I wasnt sure what you meant.Spare mags on your person? Total number? I put down 6 in the poll.I have 1 in the 1911 when im carrying and 2 spare on my side.Also have 3 other mags i keep in the safe for it.

Have 3 altogether for my AR15.


----------



## Scorpion8

DennyCrane said:


> How many mags do you keep (on average) for each gun?


Handguns: 2 or 3 so I can rotate the kept-loaded one among them periodically. AK's/AR's: 15 or 20. Yea, a few.


----------



## Gallows

Six for each of my .40's. I'd like to pick up another 6 for each so I don't have to reload as often at the range.


----------



## chessail77

four


----------



## Brevard13

I have 8 for my M&P's. Of course 2 of those will only fit my compact. The other 6 are 15 round mags since it will fit both my compact and full sized .40/.357. I am buying some of the bigger mags (9mm for the M&P) for my wife for when she is at home.


----------



## Ricky59

3 for the Kahr pm9 ..
3 for the Sig p238 ..
And 8 for the kimber pro raptor 1911..
..can you tell what my favorite is ???


----------



## prof_fate

For my 22LR rifle - 3.
for my mark 1 - 3
for my XDm9 - 3

As I get into competition I may get more for the XD just to make life easier. I'd like to have one loaded for home protection that I can just leave alone rather than unload for trips to the range and reload when home.


----------



## prof_fate

larryh1108 said:


> I like to keep enough mags to hold approx 50 rounds (or a full box of ammo). If it's 6 count, I have 8 mags (48). If it's 8 count (1911) I have 6 mags (48). If it's 13 rounds, I have 4 mags, etc. It makes range trips easier and I always have all my mags loaded after a range trip so it works out nice there as well.

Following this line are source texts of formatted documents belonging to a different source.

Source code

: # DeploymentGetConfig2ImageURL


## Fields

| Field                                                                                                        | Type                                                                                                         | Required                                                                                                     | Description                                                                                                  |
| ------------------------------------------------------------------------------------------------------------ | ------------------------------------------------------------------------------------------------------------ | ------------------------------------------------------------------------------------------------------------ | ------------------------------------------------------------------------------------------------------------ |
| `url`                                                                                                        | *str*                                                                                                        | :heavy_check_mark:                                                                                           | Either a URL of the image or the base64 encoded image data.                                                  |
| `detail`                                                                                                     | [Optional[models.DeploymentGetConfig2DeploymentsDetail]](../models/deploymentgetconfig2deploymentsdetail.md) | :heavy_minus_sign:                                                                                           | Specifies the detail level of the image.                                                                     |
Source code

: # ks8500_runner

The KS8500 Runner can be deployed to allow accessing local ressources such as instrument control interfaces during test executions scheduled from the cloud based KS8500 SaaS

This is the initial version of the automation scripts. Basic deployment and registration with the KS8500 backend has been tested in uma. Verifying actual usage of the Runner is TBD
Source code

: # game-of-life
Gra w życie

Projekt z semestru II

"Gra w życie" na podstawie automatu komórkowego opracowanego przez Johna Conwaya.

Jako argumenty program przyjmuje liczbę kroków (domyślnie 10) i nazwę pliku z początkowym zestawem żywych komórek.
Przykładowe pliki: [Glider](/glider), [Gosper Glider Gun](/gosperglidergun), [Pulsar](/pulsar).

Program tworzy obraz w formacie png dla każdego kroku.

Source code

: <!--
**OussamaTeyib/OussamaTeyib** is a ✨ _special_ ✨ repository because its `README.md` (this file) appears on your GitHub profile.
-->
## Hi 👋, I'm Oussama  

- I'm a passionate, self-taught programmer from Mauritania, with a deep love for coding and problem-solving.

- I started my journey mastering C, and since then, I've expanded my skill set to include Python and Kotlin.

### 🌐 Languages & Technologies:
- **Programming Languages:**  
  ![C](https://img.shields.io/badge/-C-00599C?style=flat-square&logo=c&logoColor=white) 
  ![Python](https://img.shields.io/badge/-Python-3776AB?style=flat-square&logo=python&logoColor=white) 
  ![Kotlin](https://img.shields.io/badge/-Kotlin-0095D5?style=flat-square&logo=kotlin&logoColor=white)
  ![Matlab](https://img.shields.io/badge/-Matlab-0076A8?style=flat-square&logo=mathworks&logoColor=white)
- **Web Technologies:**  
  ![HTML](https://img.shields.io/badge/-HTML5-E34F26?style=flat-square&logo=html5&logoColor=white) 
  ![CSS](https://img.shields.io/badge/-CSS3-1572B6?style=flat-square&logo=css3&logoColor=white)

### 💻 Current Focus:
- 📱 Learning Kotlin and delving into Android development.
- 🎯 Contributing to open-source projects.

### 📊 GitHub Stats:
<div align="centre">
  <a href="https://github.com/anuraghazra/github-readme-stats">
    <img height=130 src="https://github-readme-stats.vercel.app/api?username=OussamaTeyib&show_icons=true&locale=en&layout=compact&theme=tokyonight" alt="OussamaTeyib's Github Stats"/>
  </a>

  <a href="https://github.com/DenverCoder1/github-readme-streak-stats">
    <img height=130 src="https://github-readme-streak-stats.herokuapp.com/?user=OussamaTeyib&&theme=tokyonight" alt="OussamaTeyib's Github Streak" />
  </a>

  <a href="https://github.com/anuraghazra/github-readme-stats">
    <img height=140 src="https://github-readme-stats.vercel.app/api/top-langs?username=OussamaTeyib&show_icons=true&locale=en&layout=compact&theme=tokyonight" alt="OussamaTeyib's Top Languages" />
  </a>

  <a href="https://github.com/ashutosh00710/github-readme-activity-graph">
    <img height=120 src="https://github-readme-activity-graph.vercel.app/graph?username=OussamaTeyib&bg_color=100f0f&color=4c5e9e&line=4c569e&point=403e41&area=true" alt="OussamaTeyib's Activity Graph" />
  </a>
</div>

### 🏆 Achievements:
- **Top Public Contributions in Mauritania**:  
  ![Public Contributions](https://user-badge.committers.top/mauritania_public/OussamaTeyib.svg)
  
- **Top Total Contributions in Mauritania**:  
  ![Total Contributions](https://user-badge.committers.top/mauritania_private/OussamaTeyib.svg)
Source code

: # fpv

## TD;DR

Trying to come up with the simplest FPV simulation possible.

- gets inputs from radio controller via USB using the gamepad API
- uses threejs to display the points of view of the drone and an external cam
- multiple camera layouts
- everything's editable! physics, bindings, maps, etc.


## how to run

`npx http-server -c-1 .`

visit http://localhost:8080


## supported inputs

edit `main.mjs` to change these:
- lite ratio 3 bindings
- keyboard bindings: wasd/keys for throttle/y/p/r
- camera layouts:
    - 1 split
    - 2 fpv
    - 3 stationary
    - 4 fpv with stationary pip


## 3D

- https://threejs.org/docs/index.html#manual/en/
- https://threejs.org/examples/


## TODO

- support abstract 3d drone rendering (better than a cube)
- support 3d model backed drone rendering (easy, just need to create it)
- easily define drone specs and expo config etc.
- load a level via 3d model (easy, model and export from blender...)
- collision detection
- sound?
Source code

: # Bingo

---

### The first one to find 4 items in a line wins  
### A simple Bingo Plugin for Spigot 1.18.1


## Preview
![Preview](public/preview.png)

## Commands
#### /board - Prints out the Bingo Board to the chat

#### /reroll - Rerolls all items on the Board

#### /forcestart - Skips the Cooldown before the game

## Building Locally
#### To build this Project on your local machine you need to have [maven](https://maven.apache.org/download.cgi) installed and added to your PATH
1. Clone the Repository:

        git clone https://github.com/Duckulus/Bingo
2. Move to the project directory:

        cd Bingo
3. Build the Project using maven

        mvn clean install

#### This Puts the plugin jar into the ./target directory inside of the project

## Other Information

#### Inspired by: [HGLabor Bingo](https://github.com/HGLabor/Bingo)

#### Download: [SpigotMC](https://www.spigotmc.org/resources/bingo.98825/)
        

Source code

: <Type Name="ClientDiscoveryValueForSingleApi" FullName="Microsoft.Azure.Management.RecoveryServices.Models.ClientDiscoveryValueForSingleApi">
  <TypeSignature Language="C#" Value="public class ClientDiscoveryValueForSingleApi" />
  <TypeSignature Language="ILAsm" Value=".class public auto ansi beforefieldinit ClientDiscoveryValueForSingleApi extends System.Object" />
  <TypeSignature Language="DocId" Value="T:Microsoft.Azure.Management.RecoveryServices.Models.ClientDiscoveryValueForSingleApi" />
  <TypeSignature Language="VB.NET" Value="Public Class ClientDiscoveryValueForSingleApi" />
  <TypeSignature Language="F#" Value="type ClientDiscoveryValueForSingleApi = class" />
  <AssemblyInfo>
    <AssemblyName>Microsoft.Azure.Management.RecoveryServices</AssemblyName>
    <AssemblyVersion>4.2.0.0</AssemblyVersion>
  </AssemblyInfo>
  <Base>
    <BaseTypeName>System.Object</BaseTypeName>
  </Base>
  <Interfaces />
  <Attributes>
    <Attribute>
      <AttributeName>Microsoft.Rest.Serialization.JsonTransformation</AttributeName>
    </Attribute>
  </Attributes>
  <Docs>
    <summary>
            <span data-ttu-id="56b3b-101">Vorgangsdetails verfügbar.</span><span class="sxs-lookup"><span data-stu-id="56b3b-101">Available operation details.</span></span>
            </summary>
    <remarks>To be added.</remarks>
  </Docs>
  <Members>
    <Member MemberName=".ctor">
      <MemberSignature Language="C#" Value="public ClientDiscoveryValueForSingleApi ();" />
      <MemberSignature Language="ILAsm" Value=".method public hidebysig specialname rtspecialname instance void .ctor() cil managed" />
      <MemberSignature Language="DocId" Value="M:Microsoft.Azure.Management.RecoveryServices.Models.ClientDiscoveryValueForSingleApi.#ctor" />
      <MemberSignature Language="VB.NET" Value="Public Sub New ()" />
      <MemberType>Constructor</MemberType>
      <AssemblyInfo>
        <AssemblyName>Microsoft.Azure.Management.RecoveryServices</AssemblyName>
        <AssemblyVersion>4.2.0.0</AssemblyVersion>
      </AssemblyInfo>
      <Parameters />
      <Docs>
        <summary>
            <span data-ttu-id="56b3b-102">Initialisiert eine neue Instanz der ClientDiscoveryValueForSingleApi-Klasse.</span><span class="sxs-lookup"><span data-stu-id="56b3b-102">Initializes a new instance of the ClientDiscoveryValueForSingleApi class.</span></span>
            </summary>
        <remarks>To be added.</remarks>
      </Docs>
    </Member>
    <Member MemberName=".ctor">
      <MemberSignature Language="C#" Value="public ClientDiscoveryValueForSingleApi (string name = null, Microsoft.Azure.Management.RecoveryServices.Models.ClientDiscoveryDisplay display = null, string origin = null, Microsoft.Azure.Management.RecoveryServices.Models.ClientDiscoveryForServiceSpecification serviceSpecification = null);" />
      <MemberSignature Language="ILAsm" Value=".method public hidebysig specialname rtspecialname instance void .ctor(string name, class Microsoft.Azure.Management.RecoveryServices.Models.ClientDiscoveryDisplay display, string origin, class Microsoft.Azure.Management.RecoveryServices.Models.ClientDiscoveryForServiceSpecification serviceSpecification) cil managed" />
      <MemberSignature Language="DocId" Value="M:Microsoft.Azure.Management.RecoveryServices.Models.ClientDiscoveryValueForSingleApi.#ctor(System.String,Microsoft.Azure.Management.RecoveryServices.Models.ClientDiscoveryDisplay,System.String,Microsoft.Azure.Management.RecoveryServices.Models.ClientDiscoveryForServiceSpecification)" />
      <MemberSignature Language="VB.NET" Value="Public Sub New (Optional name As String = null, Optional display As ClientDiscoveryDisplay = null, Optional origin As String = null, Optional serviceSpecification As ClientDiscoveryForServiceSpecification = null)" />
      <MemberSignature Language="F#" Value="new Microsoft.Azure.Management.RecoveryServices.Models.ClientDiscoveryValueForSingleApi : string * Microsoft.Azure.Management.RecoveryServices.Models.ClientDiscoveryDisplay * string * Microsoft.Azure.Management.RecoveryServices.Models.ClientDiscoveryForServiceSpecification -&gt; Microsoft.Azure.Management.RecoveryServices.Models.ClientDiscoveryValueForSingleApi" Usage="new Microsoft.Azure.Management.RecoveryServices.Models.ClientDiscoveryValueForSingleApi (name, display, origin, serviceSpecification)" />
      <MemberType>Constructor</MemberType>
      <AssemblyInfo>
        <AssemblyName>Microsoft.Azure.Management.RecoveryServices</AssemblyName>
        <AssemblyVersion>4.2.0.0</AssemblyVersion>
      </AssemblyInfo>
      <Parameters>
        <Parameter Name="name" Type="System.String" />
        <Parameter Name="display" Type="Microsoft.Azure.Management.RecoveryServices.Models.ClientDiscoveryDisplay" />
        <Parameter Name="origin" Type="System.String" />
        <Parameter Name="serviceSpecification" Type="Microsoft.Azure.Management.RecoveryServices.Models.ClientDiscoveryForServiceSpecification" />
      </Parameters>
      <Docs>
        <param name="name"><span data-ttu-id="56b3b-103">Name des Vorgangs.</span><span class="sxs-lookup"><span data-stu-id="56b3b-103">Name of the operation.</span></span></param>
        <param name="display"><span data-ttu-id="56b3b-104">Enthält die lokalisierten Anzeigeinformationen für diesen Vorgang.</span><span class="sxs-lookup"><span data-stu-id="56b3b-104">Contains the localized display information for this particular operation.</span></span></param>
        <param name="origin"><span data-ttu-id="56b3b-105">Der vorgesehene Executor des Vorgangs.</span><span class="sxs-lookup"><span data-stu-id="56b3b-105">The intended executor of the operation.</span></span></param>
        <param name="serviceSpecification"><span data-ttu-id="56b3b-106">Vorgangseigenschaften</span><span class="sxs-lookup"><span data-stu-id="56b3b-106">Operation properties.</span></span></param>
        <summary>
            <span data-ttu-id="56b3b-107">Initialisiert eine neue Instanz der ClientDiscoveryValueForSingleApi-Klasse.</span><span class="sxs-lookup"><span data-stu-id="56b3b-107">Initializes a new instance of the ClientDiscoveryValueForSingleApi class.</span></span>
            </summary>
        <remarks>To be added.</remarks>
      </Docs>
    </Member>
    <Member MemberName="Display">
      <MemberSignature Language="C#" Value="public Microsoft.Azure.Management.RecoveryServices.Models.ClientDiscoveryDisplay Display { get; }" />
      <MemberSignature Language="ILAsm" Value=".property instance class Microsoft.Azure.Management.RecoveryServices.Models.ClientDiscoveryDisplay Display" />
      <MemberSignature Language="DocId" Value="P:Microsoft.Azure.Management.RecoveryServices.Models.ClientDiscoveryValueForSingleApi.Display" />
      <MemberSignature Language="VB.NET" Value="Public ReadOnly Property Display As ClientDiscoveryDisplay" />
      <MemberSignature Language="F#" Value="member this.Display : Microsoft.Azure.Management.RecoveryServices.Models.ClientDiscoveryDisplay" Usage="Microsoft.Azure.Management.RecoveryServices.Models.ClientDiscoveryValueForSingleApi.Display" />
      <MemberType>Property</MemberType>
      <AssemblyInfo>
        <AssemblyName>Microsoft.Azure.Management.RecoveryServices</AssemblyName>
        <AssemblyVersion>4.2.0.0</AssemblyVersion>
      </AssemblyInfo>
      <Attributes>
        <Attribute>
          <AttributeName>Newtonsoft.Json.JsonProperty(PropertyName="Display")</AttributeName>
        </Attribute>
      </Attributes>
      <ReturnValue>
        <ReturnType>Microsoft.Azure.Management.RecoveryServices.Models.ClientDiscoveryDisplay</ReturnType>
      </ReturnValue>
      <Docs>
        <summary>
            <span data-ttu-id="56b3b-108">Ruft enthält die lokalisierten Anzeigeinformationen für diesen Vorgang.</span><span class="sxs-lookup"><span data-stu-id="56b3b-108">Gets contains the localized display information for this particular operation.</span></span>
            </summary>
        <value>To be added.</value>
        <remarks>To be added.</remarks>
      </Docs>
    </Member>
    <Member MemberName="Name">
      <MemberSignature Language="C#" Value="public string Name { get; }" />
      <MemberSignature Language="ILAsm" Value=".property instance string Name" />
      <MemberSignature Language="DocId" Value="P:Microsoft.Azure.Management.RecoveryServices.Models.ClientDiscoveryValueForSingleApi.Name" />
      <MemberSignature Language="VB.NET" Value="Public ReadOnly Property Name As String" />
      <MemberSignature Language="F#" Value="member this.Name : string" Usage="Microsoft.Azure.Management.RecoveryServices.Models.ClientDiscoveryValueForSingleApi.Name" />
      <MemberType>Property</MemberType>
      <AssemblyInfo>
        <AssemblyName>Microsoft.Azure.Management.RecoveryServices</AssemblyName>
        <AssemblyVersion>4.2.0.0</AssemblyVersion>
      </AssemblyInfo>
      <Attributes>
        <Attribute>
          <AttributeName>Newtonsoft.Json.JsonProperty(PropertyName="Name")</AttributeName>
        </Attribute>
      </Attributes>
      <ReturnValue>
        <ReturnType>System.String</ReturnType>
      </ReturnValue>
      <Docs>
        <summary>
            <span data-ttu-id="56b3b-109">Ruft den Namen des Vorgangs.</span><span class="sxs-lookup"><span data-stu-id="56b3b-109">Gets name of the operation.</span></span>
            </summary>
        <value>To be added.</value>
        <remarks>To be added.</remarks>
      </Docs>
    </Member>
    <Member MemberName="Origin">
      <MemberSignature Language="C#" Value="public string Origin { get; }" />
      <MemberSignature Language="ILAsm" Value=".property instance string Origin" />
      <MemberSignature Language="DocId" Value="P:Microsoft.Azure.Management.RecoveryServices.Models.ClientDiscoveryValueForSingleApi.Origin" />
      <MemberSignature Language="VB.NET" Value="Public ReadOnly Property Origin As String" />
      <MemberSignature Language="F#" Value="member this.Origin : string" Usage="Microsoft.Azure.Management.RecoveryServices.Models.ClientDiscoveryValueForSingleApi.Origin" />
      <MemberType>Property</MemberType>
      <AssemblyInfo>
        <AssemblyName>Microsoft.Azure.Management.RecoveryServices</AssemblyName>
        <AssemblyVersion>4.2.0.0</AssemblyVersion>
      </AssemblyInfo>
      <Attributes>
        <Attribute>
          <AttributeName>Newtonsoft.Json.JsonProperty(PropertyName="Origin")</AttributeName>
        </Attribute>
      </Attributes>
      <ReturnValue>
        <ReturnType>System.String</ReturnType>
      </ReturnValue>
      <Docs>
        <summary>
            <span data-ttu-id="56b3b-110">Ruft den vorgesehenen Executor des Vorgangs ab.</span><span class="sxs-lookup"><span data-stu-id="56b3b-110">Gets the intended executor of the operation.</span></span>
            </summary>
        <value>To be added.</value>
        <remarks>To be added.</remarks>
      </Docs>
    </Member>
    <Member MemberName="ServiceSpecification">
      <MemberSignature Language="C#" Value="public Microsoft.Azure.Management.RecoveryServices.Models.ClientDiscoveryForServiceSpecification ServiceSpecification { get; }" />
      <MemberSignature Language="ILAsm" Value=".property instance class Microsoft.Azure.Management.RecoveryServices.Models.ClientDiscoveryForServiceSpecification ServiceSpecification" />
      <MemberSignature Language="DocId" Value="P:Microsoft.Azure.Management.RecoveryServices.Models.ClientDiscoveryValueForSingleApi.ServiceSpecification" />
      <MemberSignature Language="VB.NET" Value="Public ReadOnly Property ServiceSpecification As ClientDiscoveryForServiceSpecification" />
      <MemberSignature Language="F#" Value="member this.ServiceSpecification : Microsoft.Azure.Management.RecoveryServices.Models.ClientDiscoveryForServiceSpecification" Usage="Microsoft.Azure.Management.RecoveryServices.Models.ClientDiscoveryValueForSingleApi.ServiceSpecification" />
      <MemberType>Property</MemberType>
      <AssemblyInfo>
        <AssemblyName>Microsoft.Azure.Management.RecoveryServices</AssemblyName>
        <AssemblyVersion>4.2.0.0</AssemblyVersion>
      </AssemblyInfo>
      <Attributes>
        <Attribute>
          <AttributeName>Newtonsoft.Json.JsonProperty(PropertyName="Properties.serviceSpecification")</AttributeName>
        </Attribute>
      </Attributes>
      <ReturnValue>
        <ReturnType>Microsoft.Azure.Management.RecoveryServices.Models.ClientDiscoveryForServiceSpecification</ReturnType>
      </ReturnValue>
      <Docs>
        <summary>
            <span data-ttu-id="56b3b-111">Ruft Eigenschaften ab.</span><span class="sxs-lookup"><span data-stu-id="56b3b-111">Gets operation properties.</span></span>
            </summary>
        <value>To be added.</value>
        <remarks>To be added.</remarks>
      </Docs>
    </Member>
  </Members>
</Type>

Hmmm....my XDm9 mags hold 19 each...it came with 3...that's 57 plus one in the pipe...


----------



## KnurledNut

P95 - 10 rnd (2), 15 rnd (2), 17 rnd (5), 30 rnd (1)

And only 'cuz I got a deal/steal on 8 of 'em!


----------



## dewoody

Since I have multiple 1911s they share numerous mags, normally having 4-5 with each plus spares. My .40s have 3-4 each. My 'old school' revolvers have a couple speed loaders & 3-4 strips a piece.


----------



## firemanjones

I have 4 to 6 for each gun. The price of some of them at $19. for factory, I can not go wrong. I use them all when I shoot so it spreads out the usage and they last longer this way.


----------



## rhodco

Need at least 3 for IDPA matches, plus a spare in case a spring goes weak.


----------



## SteveC

4 for the Glock 19; 5 each for Bersa Thunder .32, S&W 22A, Ruger MkIII; only 3 for Taurus MillPro PT145, 2 for IJ-70 Mak

and 4 for Springfield XDM9


----------



## skullfr

I have 3 for my cz.Two for daily carry and one empty to rotate the other 2 every month to keep fromhaving spring failure.I use them as range mags so I can find any potential problem early.


----------



## chessail77

A good answer would be 4-6...JJ


----------



## qwiksdraw

My formula is simple, it is based on a box of 50 rounds. I have enough magazines (per caliber) to empty one box. For those who are good in math (not me), the number won't add up exactly, but this isn't an exact science! For my .45 I have four 8 round mags and three 7 round mags for a total of 53. So one mag will be short. For my 9mm I have 6 mags of 9 rounds for a total of 54, so again one mag is short. With my 22's the math is easier because they use 10 round mags!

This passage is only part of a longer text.